Dona Lucilia não era assim. Por exemplo, às vezes ocorria de mandarmos vir um aparelho para verificar como estava o coração, ou a pressão, etc. E cada inspeção dessas pode trazer uma notícia-bomba. De maneira que a pessoa, em geral, quando se sujeita a algo assim, sobretudo uma senhora que é mais fraca para essas coisas do que um homem, fica meio preocupada.

Eu a vi mais de uma vez ser sujeita a exame cardíaco, com uma naturalidade, uma serenidade, uma coisa única! Terminado, em geral dava certo, porém ela não tinha um grande júbilo. Mas não dando bom resultado, ela não sofria uma grande baixa; continuava a vidinha dela tal e qual. A meu ver, a longevidade dela se atribui, em parte, a isso. Porque para uma pessoa que a propósito de qualquer coisa fica alarmada, isso não pode deixar de ser desgastante.
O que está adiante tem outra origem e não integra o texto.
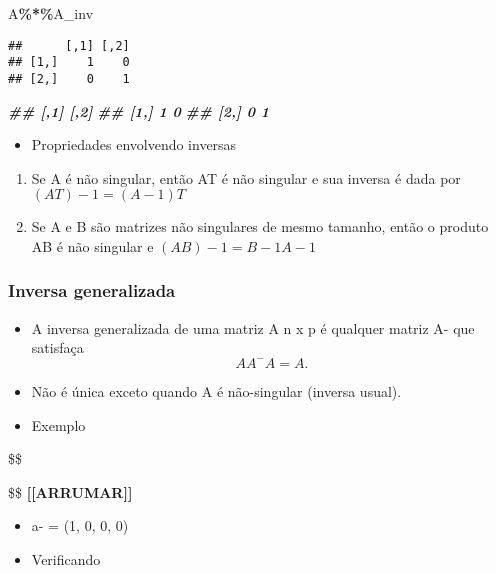 \documentclass[
]{article}
\newenvironment{Shaded}{\begin{snugshade}}{\end{snugshade}}
\newcommand{\DocumentationTok}[1]{\textcolor[rgb]{0.56,0.35,0.01}{\textbf{\textit{#1}}}}
\newcommand{\NormalTok}[1]{#1}
\newcommand{\SpecialCharTok}[1]{\textcolor[rgb]{0.81,0.36,0.00}{\textbf{#1}}}
\providecommand{\tightlist}{%
  \setlength{\itemsep}{0pt}\setlength{\parskip}{0pt}}
\begin{document}
\begin{Shaded}
\begin{Highlighting}[]
\NormalTok{A}\SpecialCharTok{\%*\%}\NormalTok{A\_inv}
\end{Highlighting}
\end{Shaded}

\begin{verbatim}
##      [,1] [,2]
## [1,]    1    0
## [2,]    0    1
\end{verbatim}

\begin{Shaded}
\begin{Highlighting}[]
\DocumentationTok{\#\# [,1] [,2]}
\DocumentationTok{\#\# [1,] 1 0}
\DocumentationTok{\#\# [2,] 0 1}
\end{Highlighting}
\end{Shaded}

\begin{itemize}
\tightlist
\item
  Propriedades envolvendo inversas
\end{itemize}

\begin{enumerate}
\def\labelenumi{\arabic{enumi}.}
\tightlist
\item
  Se A é não singular, então AT é não singular e sua inversa é dada por
  \((AT)-1 = (A-1)T\)
\item
  Se A e B são matrizes não singulares de mesmo tamanho, então o produto
  AB é não singular e \((AB)-1 = B-1 A-1\)
\end{enumerate}

\hypertarget{inversa-generalizada}{%
\subsubsection{Inversa generalizada}\label{inversa-generalizada}}

\begin{itemize}
\item
  A inversa generalizada de uma matriz A n x p é qualquer matriz A- que
  satisfaça \[
  AA^{-}A = A.
  \]
\item
  Não é única exceto quando A é não-singular (inversa usual).
\item
  Exemplo
\end{itemize}

\$\$

\$\$ \textbf{{[}{[}ARRUMAR{]}{]}}

\begin{itemize}
\item
  a- = (1, 0, 0, 0)
\item
  Verificando
\end{itemize}
\end{document}
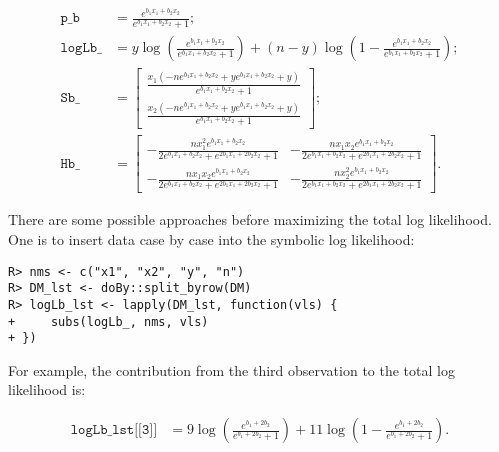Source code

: \begin{align}
\texttt{p\_b}   &= \frac{e^{b_{1} x_{1} + b_{2} x_{2}}}{e^{b_{1} x_{1} + b_{2} x_{2}} + 1}; \\
\texttt{logLb}\_ &= y \log{\left(\frac{e^{b_{1} x_{1} + b_{2} x_{2}}}{e^{b_{1} x_{1} + b_{2} x_{2}} + 1} \right)} + \left(n - y\right) \log{\left(1 - \frac{e^{b_{1} x_{1} + b_{2} x_{2}}}{e^{b_{1} x_{1} + b_{2} x_{2}} + 1} \right)}; \\
\texttt{Sb}\_    &= \left[\begin{matrix}\frac{x_{1} \left(- n e^{b_{1} x_{1} + b_{2} x_{2}} + y e^{b_{1} x_{1} + b_{2} x_{2}} + y\right)}{e^{b_{1} x_{1} + b_{2} x_{2}} + 1}\\\frac{x_{2} \left(- n e^{b_{1} x_{1} + b_{2} x_{2}} + y e^{b_{1} x_{1} + b_{2} x_{2}} + y\right)}{e^{b_{1} x_{1} + b_{2} x_{2}} + 1}\end{matrix}\right]; \\
\texttt{Hb}\_    &= \left[\begin{matrix}- \frac{n x_{1}^{2} e^{b_{1} x_{1} + b_{2} x_{2}}}{2 e^{b_{1} x_{1} + b_{2} x_{2}} + e^{2 b_{1} x_{1} + 2 b_{2} x_{2}} + 1} & - \frac{n x_{1} x_{2} e^{b_{1} x_{1} + b_{2} x_{2}}}{2 e^{b_{1} x_{1} + b_{2} x_{2}} + e^{2 b_{1} x_{1} + 2 b_{2} x_{2}} + 1}\\- \frac{n x_{1} x_{2} e^{b_{1} x_{1} + b_{2} x_{2}}}{2 e^{b_{1} x_{1} + b_{2} x_{2}} + e^{2 b_{1} x_{1} + 2 b_{2} x_{2}} + 1} & - \frac{n x_{2}^{2} e^{b_{1} x_{1} + b_{2} x_{2}}}{2 e^{b_{1} x_{1} + b_{2} x_{2}} + e^{2 b_{1} x_{1} + 2 b_{2} x_{2}} + 1}\end{matrix}\right] . 
\end{align}

There are some possible approaches before
maximizing the total log likelihood. One is to insert data case by
case into the symbolic log likelihood:

\begin{verbatim}
R> nms <- c("x1", "x2", "y", "n")
R> DM_lst <- doBy::split_byrow(DM)
R> logLb_lst <- lapply(DM_lst, function(vls) {
+     subs(logLb_, nms, vls)
+ })
\end{verbatim}

For example, the contribution from the third observation to the total log likelihood is:

\begin{align}
\texttt{logLb\_lst[[3]]}  &= 9 \log{\left(\frac{e^{b_{1} + 2 b_{2}}}{e^{b_{1} + 2 b_{2}} + 1} \right)} + 11 \log{\left(1 - \frac{e^{b_{1} + 2 b_{2}}}{e^{b_{1} + 2 b_{2}} + 1} \right)}.
\end{align}

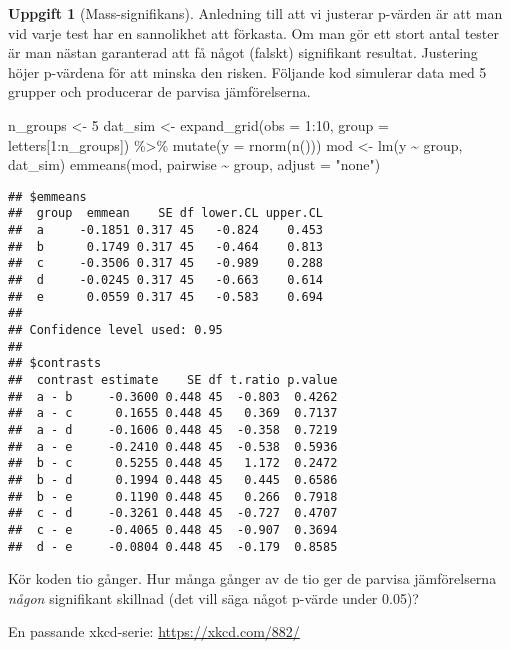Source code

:\documentclass[
]{book}
\newenvironment{Shaded}{\begin{snugshade}}{\end{snugshade}}
\newcommand{\AttributeTok}[1]{\textcolor[rgb]{0.77,0.63,0.00}{#1}}
\newcommand{\DecValTok}[1]{\textcolor[rgb]{0.00,0.00,0.81}{#1}}
\newcommand{\FunctionTok}[1]{\textcolor[rgb]{0.00,0.00,0.00}{#1}}
\newcommand{\NormalTok}[1]{#1}
\newcommand{\OtherTok}[1]{\textcolor[rgb]{0.56,0.35,0.01}{#1}}
\newcommand{\SpecialCharTok}[1]{\textcolor[rgb]{0.00,0.00,0.00}{#1}}
\newcommand{\StringTok}[1]{\textcolor[rgb]{0.31,0.60,0.02}{#1}}
\theoremstyle{definition}
\theoremstyle{definition}
\theoremstyle{definition}
\newtheorem{exercise}{Uppgift}[chapter]
\theoremstyle{definition}
\theoremstyle{remark}
\begin{document}
\begin{exercise}[Mass-signifikans]
Anledning till att vi justerar p-värden är att man vid varje test har en sannolikhet att förkasta. Om man gör ett stort antal tester är man nästan garanterad att få något (falskt) signifikant resultat. Justering höjer p-värdena för att minska den risken. Följande kod simulerar data med 5 grupper och producerar de parvisa jämförelserna.

\begin{Shaded}
\begin{Highlighting}[]
\NormalTok{n\_groups }\OtherTok{\textless{}{-}} \DecValTok{5}
\NormalTok{dat\_sim }\OtherTok{\textless{}{-}} \FunctionTok{expand\_grid}\NormalTok{(}\AttributeTok{obs =} \DecValTok{1}\SpecialCharTok{:}\DecValTok{10}\NormalTok{, }\AttributeTok{group =}\NormalTok{ letters[}\DecValTok{1}\SpecialCharTok{:}\NormalTok{n\_groups]) }\SpecialCharTok{\%\textgreater{}\%} \FunctionTok{mutate}\NormalTok{(}\AttributeTok{y =} \FunctionTok{rnorm}\NormalTok{(}\FunctionTok{n}\NormalTok{()))}
\NormalTok{mod }\OtherTok{\textless{}{-}} \FunctionTok{lm}\NormalTok{(y }\SpecialCharTok{\textasciitilde{}}\NormalTok{ group, dat\_sim)}
\FunctionTok{emmeans}\NormalTok{(mod, pairwise }\SpecialCharTok{\textasciitilde{}}\NormalTok{ group, }\AttributeTok{adjust =} \StringTok{"none"}\NormalTok{)}
\end{Highlighting}
\end{Shaded}

\begin{verbatim}
## $emmeans
##  group  emmean    SE df lower.CL upper.CL
##  a     -0.1851 0.317 45   -0.824    0.453
##  b      0.1749 0.317 45   -0.464    0.813
##  c     -0.3506 0.317 45   -0.989    0.288
##  d     -0.0245 0.317 45   -0.663    0.614
##  e      0.0559 0.317 45   -0.583    0.694
## 
## Confidence level used: 0.95 
## 
## $contrasts
##  contrast estimate    SE df t.ratio p.value
##  a - b     -0.3600 0.448 45  -0.803  0.4262
##  a - c      0.1655 0.448 45   0.369  0.7137
##  a - d     -0.1606 0.448 45  -0.358  0.7219
##  a - e     -0.2410 0.448 45  -0.538  0.5936
##  b - c      0.5255 0.448 45   1.172  0.2472
##  b - d      0.1994 0.448 45   0.445  0.6586
##  b - e      0.1190 0.448 45   0.266  0.7918
##  c - d     -0.3261 0.448 45  -0.727  0.4707
##  c - e     -0.4065 0.448 45  -0.907  0.3694
##  d - e     -0.0804 0.448 45  -0.179  0.8585
\end{verbatim}

Kör koden tio gånger. Hur många gånger av de tio ger de parvisa jämförelserna \emph{någon} signifikant skillnad (det vill säga något p-värde under 0.05)?

En passande xkcd-serie: \url{https://xkcd.com/882/}
\end{exercise}
\end{document}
Ela tocava aquilo com uma serenidade, mas que era a tal elasticidade para a dor. Mamãe sofria muito, mas com uma calma, achando natural sofrer, e com uma bondade resultante, creio eu, da sua devoção ao Sagrado Coração de Jesus, que nos aparece na iconografia católica cercado com uma coroa de espinhos, indicando o sofrimento que Ele teve.

Em geral, quando uma senhora tira uma fotografia, a expressão dela é: “Olhe como eu estou bem sucedida, bonita, contente.” Em mamãe a expressão é sempre: “Vejam como eu estou em paz, apesar de muitas dores, e como a minha alma está bem.” É a expressão do Quadrinho.

(Extraído de conferência de 22/9/1990)

1) Quadro a óleo, que muito agradou a Dr. Plinio, pintado por um de seus discípulos, com base nas últimas fotografias de Dona Lucilia. Ver Revista Dr. Plinio n. 119, p. 6-9.

2) Ver Revista Dr. Plinio n. 122, p. 18-23.